*** Opening of DATA EXCERPTS ***

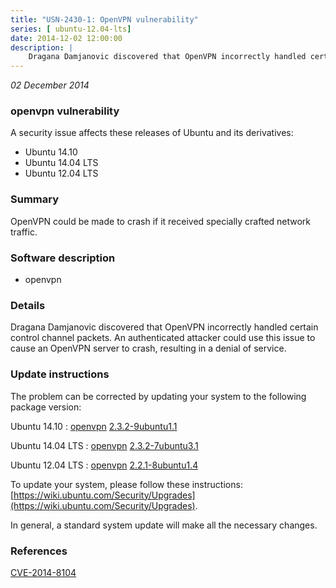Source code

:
 ```yaml
---
title: "USN-2430-1: OpenVPN vulnerability"
series: [ ubuntu-12.04-lts]
date: 2014-12-02 12:00:00
description: |
    Dragana Damjanovic discovered that OpenVPN incorrectly handled certain control channel packets. An authenticated attacker could use this issue to cause an OpenVPN server to crash, resulting in a denial of service. 
--- 
```

 
 

*02 December 2014*

### openvpn vulnerability

A security issue affects these releases of Ubuntu and its derivatives:

* Ubuntu 14.10
* Ubuntu 14.04 LTS
* Ubuntu 12.04 LTS

### Summary

OpenVPN could be made to crash if it received specially crafted network traffic.

### Software description

* openvpn 

### Details

Dragana Damjanovic discovered that OpenVPN incorrectly handled certain control channel packets. An authenticated attacker could use this issue to cause an OpenVPN server to crash, resulting in a denial of service. 

### Update instructions

The problem can be corrected by updating your system to the following package version:

Ubuntu 14.10
 : [openvpn](https://launchpad.net/ubuntu/+source/openvpn) <span> [2.3.2-9ubuntu1.1](https://launchpad.net/ubuntu/+source/openvpn/2.3.2-9ubuntu1.1) </span> 

Ubuntu 14.04 LTS
 : [openvpn](https://launchpad.net/ubuntu/+source/openvpn) <span> [2.3.2-7ubuntu3.1](https://launchpad.net/ubuntu/+source/openvpn/2.3.2-7ubuntu3.1) </span> 

Ubuntu 12.04 LTS
 : [openvpn](https://launchpad.net/ubuntu/+source/openvpn) <span> [2.2.1-8ubuntu1.4](https://launchpad.net/ubuntu/+source/openvpn/2.2.1-8ubuntu1.4) </span> 

To update your system, please follow these instructions: [https://wiki.ubuntu.com/Security/Upgrades](https://wiki.ubuntu.com/Security/Upgrades).

In general, a standard system update will make all the necessary changes. 

### References

 
 [CVE-2014-8104](http://people.ubuntu.com/~ubuntu-security/cve/CVE-2014-8104)
 

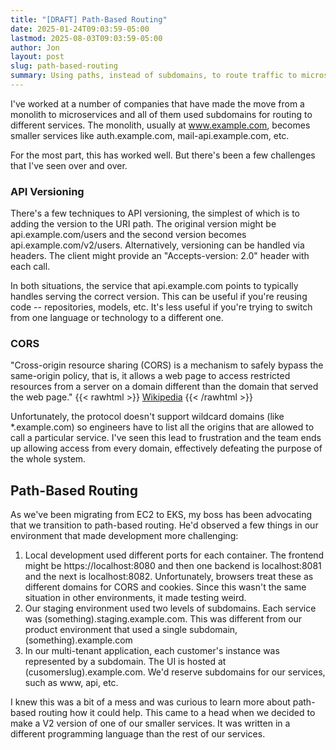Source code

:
 ```yaml
---
title: "[DRAFT] Path-Based Routing"
date: 2025-01-24T09:03:59-05:00
lastmod: 2025-08-03T09:03:59-05:00
author: Jon
layout: post
slug: path-based-routing
summary: Using paths, instead of subdomains, to route traffic to microservices can help eliminate CORS headaches. 
---
```


I've worked at a number of companies that have made the move from a monolith to microservices and all of them used 
subdomains for routing to different services. The monolith, usually at www.example.com, becomes smaller services like
auth.example.com, mail-api.example.com, etc. 

For the most part, this has worked well. But there's been a few challenges that I've seen over and over.

### API Versioning
There's a few techniques to API versioning, the simplest of which is to adding the version to the URI path. 
The original version might be api.example.com/users and the second version becomes api.example.com/v2/users. Alternatively, 
versioning can be handled via headers. The client might provide an "Accepts-version: 2.0" header with each call.

In both situations, the service that api.example.com points to typically handles serving the correct version. This can
be useful if you're reusing code -- repositories, models, etc. It's less useful if you're trying to switch from one
language or technology to a different one.

### CORS

"Cross-origin resource sharing (CORS) is a mechanism to safely bypass the same-origin policy, that is, it allows a web 
page to access restricted resources from a server on a domain different than the domain that served the web page."
{{< rawhtml >}}<span class="sidenote-anchor"></span>
<span class="sidenote"><a href="https://en.wikipedia.org/wiki/Cross-origin_resource_sharing">Wikipedia</a></span>
{{< /rawhtml >}}

Unfortunately, the protocol doesn't support wildcard domains (like *.example.com) so engineers have to list all the
origins that are allowed to call a particular service. I've seen this lead to frustration and the team ends up allowing
access from every domain, effectively defeating the purpose of the whole system.

## Path-Based Routing

As we've been migrating from EC2 to EKS, my boss has been advocating that we transition to path-based routing. He'd 
observed a few things in our environment that made development more challenging:

1. Local development used different ports for each container. The frontend might be https://localhost:8080 and then
one backend is localhost:8081 and the next is localhost:8082. Unfortunately, browsers treat these as different domains
for CORS and cookies. Since this wasn't the same situation in other environments, it made testing weird.
2. Our staging environment used two levels of subdomains. Each service was (something).staging.example.com. This was
different from our product environment that used a single subdomain, (something).example.com
3. In our multi-tenant application, each customer's instance was represented by a subdomain. The UI is hosted at
   (cusomerslug).example.com. We'd reserve subdomains for our services, such as www, api, etc.

I knew this was a bit of a mess and was curious to learn more about path-based routing how it could help. This came to
a head when we decided to make a V2 version of one of our smaller services. It was written in a different programming
language than the rest of our services.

*** Close of DATA EXCERPTS ***

From the first line to the last, reproduce the records above exactly and skip the pictures.

Source code

:
 ```yaml
---
title: "USN-2430-1: OpenVPN vulnerability"
series: [ ubuntu-12.04-lts]
date: 2014-12-02 12:00:00
description: |
    Dragana Damjanovic discovered that OpenVPN incorrectly handled certain control channel packets. An authenticated attacker could use this issue to cause an OpenVPN server to crash, resulting in a denial of service. 
--- 
```

 
 

*02 December 2014*

### openvpn vulnerability

A security issue affects these releases of Ubuntu and its derivatives:

* Ubuntu 14.10
* Ubuntu 14.04 LTS
* Ubuntu 12.04 LTS

### Summary

OpenVPN could be made to crash if it received specially crafted network traffic.

### Software description

* openvpn 

### Details

Dragana Damjanovic discovered that OpenVPN incorrectly handled certain control channel packets. An authenticated attacker could use this issue to cause an OpenVPN server to crash, resulting in a denial of service. 

### Update instructions

The problem can be corrected by updating your system to the following package version:

Ubuntu 14.10
 : [openvpn](https://launchpad.net/ubuntu/+source/openvpn) <span> [2.3.2-9ubuntu1.1](https://launchpad.net/ubuntu/+source/openvpn/2.3.2-9ubuntu1.1) </span> 

Ubuntu 14.04 LTS
 : [openvpn](https://launchpad.net/ubuntu/+source/openvpn) <span> [2.3.2-7ubuntu3.1](https://launchpad.net/ubuntu/+source/openvpn/2.3.2-7ubuntu3.1) </span> 

Ubuntu 12.04 LTS
 : [openvpn](https://launchpad.net/ubuntu/+source/openvpn) <span> [2.2.1-8ubuntu1.4](https://launchpad.net/ubuntu/+source/openvpn/2.2.1-8ubuntu1.4) </span> 

To update your system, please follow these instructions: [https://wiki.ubuntu.com/Security/Upgrades](https://wiki.ubuntu.com/Security/Upgrades).

In general, a standard system update will make all the necessary changes. 

### References

 
 [CVE-2014-8104](http://people.ubuntu.com/~ubuntu-security/cve/CVE-2014-8104)
 

Source code

:
 ```yaml
---
title: "[DRAFT] Path-Based Routing"
date: 2025-01-24T09:03:59-05:00
lastmod: 2025-08-03T09:03:59-05:00
author: Jon
layout: post
slug: path-based-routing
summary: Using paths, instead of subdomains, to route traffic to microservices can help eliminate CORS headaches. 
---
```


I've worked at a number of companies that have made the move from a monolith to microservices and all of them used 
subdomains for routing to different services. The monolith, usually at www.example.com, becomes smaller services like
auth.example.com, mail-api.example.com, etc. 

For the most part, this has worked well. But there's been a few challenges that I've seen over and over.

### API Versioning
There's a few techniques to API versioning, the simplest of which is to adding the version to the URI path. 
The original version might be api.example.com/users and the second version becomes api.example.com/v2/users. Alternatively, 
versioning can be handled via headers. The client might provide an "Accepts-version: 2.0" header with each call.

In both situations, the service that api.example.com points to typically handles serving the correct version. This can
be useful if you're reusing code -- repositories, models, etc. It's less useful if you're trying to switch from one
language or technology to a different one.

### CORS

"Cross-origin resource sharing (CORS) is a mechanism to safely bypass the same-origin policy, that is, it allows a web 
page to access restricted resources from a server on a domain different than the domain that served the web page."
{{< rawhtml >}}<span class="sidenote-anchor"></span>
<span class="sidenote"><a href="https://en.wikipedia.org/wiki/Cross-origin_resource_sharing">Wikipedia</a></span>
{{< /rawhtml >}}

Unfortunately, the protocol doesn't support wildcard domains (like *.example.com) so engineers have to list all the
origins that are allowed to call a particular service. I've seen this lead to frustration and the team ends up allowing
access from every domain, effectively defeating the purpose of the whole system.

## Path-Based Routing

As we've been migrating from EC2 to EKS, my boss has been advocating that we transition to path-based routing. He'd 
observed a few things in our environment that made development more challenging:

1. Local development used different ports for each container. The frontend might be https://localhost:8080 and then
one backend is localhost:8081 and the next is localhost:8082. Unfortunately, browsers treat these as different domains
for CORS and cookies. Since this wasn't the same situation in other environments, it made testing weird.
2. Our staging environment used two levels of subdomains. Each service was (something).staging.example.com. This was
different from our product environment that used a single subdomain, (something).example.com
3. In our multi-tenant application, each customer's instance was represented by a subdomain. The UI is hosted at
   (cusomerslug).example.com. We'd reserve subdomains for our services, such as www, api, etc.

I knew this was a bit of a mess and was curious to learn more about path-based routing how it could help. This came to
a head when we decided to make a V2 version of one of our smaller services. It was written in a different programming
language than the rest of our services.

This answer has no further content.